• [Your assignment] Scan the entries below. List each line with "Define".
= = =
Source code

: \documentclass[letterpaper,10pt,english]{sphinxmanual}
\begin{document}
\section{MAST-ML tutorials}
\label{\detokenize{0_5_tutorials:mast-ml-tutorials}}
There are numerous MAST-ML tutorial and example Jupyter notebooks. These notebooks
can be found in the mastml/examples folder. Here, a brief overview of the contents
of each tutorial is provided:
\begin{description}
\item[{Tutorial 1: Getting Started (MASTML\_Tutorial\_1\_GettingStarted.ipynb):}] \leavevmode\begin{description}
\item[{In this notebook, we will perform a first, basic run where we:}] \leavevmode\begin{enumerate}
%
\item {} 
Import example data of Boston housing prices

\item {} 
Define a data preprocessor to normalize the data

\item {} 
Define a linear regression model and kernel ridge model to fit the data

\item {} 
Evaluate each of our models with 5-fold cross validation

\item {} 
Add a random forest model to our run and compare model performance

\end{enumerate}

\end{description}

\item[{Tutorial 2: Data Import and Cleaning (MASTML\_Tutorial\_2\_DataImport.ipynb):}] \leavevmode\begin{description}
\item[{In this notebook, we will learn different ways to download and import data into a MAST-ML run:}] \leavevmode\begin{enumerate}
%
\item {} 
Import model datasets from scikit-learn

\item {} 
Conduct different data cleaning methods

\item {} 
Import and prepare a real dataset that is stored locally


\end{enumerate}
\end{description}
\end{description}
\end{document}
= = =
• [Exercise response]
Define a data preprocessor to normalize the data
Define a linear regression model and kernel ridge model to fit the data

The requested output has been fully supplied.